Posted in Uncategorized with tags , , , , , on Setembro 4, 2008 by soniapessoa

Hoje vou de férias, são apenas cinco dias, mas fora daqui, o que é muito bom. Tinha já programado vir escrever um post a contar o quanto estou aterrorizada por ter de ir de avião para Londres, a nado não me pareceu uma alternativa muito boa, para dizer que vos levo no pensamento, para perguntar o que querem que vos traga de recordação, se algum de vós faz questão que transmita algum recado a Sua Alteza Real, a Rainha de Inglaterra, saber também se algum de vós partilha do mesmo fetiche que eu e que se resume a fazer cócegas nos guarda reais da dita rainha… mas tudo caiu por terra quando fui tomar café depois de jantar, peguei no jornal Público, e li uma reportagem sobre um dos jovens que foi julgado pelo brutal assassinio da transexual brasileira, Gisberta, de 45 anos, e que a 22 de Fevereiro 2006 foi atirada ainda com vida a um poço de 15 metros situado num prédio inacabado da Avenida Fernão de Magalhães, no Porto. Tinha sida em fase terminal e tuberculose, mas morreu afogada.

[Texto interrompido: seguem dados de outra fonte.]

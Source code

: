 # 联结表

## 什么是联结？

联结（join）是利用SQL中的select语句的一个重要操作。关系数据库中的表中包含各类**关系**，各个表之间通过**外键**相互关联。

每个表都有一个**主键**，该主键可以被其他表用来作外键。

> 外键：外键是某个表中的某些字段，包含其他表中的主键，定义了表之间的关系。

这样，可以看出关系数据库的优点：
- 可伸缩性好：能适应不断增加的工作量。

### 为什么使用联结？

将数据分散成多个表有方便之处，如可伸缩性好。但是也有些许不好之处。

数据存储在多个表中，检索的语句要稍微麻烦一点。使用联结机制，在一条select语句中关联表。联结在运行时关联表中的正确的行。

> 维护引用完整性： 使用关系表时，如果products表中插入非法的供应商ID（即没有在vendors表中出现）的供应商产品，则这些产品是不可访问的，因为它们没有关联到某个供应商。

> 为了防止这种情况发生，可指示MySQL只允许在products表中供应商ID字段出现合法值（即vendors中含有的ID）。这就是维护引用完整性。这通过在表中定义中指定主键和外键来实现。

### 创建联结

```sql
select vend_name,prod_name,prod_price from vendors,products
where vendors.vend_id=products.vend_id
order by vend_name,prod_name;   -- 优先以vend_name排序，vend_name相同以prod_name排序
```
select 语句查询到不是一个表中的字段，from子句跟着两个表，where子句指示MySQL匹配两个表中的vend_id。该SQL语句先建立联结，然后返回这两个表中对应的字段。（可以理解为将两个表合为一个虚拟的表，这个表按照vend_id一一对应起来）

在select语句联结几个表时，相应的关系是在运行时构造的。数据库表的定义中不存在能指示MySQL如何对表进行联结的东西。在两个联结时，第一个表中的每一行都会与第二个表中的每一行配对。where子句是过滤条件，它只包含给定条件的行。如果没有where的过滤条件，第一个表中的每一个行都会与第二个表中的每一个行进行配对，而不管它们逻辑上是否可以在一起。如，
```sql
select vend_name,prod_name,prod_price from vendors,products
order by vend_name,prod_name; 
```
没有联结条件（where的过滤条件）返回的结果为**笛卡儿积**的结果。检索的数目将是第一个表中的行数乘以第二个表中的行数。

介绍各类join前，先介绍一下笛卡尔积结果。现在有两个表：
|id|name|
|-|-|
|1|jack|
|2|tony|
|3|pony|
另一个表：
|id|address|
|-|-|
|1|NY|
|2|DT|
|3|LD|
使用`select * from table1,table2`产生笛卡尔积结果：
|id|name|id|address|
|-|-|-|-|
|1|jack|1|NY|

Deixem-me lembrar-vos que trabalhei durante 12 anos no coração da redacção do Jornal Público, no Porto, vivi de perto muitos dramas que fizeram ao longo desses anos as páginas dos jornais… vivi o drama do massacre de Dili, a queda da ponte de Entre-os-Rios, acontecimentos que me marcaram e que nunca vou esquecer. Ao ler a reportagem de hoje no Público, senti-me chocada, horrorizada até… recordei a notícia da altura, mas o relato dos factos feito na pessoa deste jovem, hoje com 18 anos, horrorizou-me. Dos 14 jovens envolvidos, 13 eram menores entregues a instituições que tinham por dever acolhê-los e dar-lhes um sentido à vida.

O jovem de que falo tinha sido retirado à mãe, bem como os seus três irmãos, porque ela não reunia condições capazes de ter consigo os filhos. Na reportagem não li nada sobre maus tratos, apenas falta de um lar digno (que afinal ela tanto deveria desejar), os miudos faltavam constantemente à escola… problemas sociais que o Estado deveria ajudar a resolver sem que fosse necessário retirar filhos a uma mãe. Os jovens foram então entregues a instituições, ou seja, entregues ao abandono… foi um desses filhos, um desses jovens, que, entregue a uma instituição, na companhia de outros em situação igual, agrediu, ao longo de vários dias até à morte, um ser humano. Esses jovens fizeram-no completamente desligados de qualquer tipo de sentimento, de qualquer tipo de remorso, de qualquer tipo de atitude que revelasse terem sentimentos capazes de os impedir de um acto tão cruel.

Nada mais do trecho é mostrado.